On the energy front, the renewable energy project plans of Minerals Council member companies can substantially contribute to bridging the large electricity supply deficit in the country, diversifying the country’s supply, reducing the sector’s carbon footprint, and stabilising costs.

“Bureaucratic and red tape delays have meant these projects cannot assist in easing South Africa’s energy deficit. An unbundling of Eskom by end-2022 is a key structural reform, while amendments to the Energy Regulation Act to create a competitive electricity generation market and the establishment of an independent state-owned electricity transmission company underpins that reform,” the council stated.

“One of the most pressing problems the government must address immediately is a crime, which has destroyed the country’s rail infrastructure, damaged investor confidence and has affected lives and livelihoods across the country,” the council stated.

“President Ramaphosa’s commitment to expediting legal action against those named in the Zondo State Capture reports, and the inclusion of the private sector to assist in these actions, will send a clear message to all South Africans about the government’s bona fides in ending corruption if guilty high-level politicians and business people are prosecuted and jailed.

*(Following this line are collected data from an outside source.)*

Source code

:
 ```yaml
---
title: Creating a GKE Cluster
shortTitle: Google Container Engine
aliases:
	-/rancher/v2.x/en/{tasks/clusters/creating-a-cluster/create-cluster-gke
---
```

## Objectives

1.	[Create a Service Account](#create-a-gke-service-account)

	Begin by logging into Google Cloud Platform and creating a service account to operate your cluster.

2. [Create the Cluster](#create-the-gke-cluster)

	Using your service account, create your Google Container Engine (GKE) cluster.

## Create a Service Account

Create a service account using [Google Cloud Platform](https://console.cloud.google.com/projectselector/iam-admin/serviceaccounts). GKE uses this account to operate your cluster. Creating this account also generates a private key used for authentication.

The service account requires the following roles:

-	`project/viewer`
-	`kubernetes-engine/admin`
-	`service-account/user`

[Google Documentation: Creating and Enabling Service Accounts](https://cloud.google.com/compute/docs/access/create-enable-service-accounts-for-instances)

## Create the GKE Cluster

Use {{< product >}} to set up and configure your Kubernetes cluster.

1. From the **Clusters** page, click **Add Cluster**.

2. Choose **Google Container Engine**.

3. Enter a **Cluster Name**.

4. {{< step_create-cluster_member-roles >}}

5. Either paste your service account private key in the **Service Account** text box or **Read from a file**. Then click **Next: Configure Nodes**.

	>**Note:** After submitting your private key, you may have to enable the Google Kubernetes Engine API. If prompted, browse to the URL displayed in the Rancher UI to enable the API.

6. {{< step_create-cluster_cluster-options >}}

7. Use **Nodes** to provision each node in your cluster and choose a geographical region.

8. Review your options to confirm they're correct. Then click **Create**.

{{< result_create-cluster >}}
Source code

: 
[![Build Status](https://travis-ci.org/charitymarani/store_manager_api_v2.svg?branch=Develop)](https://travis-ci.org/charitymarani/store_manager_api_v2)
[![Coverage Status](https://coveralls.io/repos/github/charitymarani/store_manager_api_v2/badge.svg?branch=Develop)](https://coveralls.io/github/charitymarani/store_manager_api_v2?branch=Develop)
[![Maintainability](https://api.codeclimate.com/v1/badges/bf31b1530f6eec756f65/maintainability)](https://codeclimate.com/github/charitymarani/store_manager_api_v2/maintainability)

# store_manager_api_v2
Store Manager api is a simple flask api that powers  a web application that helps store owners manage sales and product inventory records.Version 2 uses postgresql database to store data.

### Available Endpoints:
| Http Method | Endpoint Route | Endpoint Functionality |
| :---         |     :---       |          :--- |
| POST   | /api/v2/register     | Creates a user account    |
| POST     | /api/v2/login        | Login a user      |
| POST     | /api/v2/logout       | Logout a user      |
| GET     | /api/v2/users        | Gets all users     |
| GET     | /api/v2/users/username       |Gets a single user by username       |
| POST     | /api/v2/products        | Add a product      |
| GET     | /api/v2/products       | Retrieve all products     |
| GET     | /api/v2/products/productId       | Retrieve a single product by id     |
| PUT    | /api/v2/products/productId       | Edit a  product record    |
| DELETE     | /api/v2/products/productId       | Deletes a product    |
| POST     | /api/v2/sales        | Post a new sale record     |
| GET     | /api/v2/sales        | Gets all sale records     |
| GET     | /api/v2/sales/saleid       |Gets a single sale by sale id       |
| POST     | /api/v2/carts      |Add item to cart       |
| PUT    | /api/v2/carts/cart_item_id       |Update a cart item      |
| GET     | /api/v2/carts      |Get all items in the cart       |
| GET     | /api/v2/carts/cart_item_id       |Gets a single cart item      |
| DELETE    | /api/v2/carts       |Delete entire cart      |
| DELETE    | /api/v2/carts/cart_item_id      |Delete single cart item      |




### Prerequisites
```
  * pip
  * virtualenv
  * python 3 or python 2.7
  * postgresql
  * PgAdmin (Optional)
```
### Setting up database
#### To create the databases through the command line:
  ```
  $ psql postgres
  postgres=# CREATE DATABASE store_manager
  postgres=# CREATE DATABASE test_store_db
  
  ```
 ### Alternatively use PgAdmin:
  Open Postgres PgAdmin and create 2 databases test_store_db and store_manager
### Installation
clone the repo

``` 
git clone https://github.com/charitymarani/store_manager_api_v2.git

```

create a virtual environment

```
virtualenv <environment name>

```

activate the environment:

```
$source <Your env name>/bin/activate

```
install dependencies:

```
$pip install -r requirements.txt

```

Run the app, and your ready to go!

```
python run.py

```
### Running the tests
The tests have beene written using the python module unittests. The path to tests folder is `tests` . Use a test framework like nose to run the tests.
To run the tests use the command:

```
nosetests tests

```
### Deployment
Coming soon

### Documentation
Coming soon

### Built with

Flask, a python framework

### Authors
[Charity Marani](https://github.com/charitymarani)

“President Ramaphosa’s commitment of deploying specialist units to tackle criminal gangs –  known as procurement or construction mafia – disrupting mines and other areas of the economy need to bear fruit, while his promise of leadership changes of various security agencies to improve the fight against crime is long overdue.

“We will apply our resources, our capability, to working in partnership with the government on an inclusive growth strategy, and on initiatives like the development of a National Security Strategy to combat crime. Crime is a pervasive issue that affects everyone, not just the mining sector. If we don’t deal with crime, particularly the criminal syndicates and construction/procurement mafia, it will continue to have material impacts on long-term investment sentiment,” said Baxter.

The ability to expand the South African mining industry in strategic minerals that are crucial for clean energy, such as platinum, vanadium, cobalt, copper, manganese and lithium, was noted by President Ramaphosa during the SoNA, in which he highlighted the country’s unique opportunity in green hydrogen, given our world-class solar and wind resources and local technology and expertise, and abundance of platinum-group metals.

President Ramaphosa stated in his SONA address that several catalytic projects to the value of R21-billion were expected to start construction this year. Of this, R2.6-billion would be contributed by the government and the balance from the private sector and development finance institutions.

The president said that government would make an initial investment of R1.8-billion in bulk infrastructure, which would unlock seven private sector projects to the value of R133-billion.

Nearly four years ago, South Africa set itself a target of mobilising R1.2-trillion in new investment over five years. By the time of the third South Africa Investment Conference in November 2020, the country had reached R776-billion in investment commitments.

Next month, on March 24, South Africa is scheduled to hold its fourth South Africa Investment Conference in Johannesburg.

Positive for Africa as a whole is the resolution of the Africa Union to allow trading to begin under the African Continental Free Trade Area agreement.

“South African companies are poised to play a key role in taking up the opportunities that this presents for preferential access to other African markets,” President Ramaphosa said during the song.

“The free trade agreement is about Africa taking charge of its destiny and growing its economies faster,” the President added.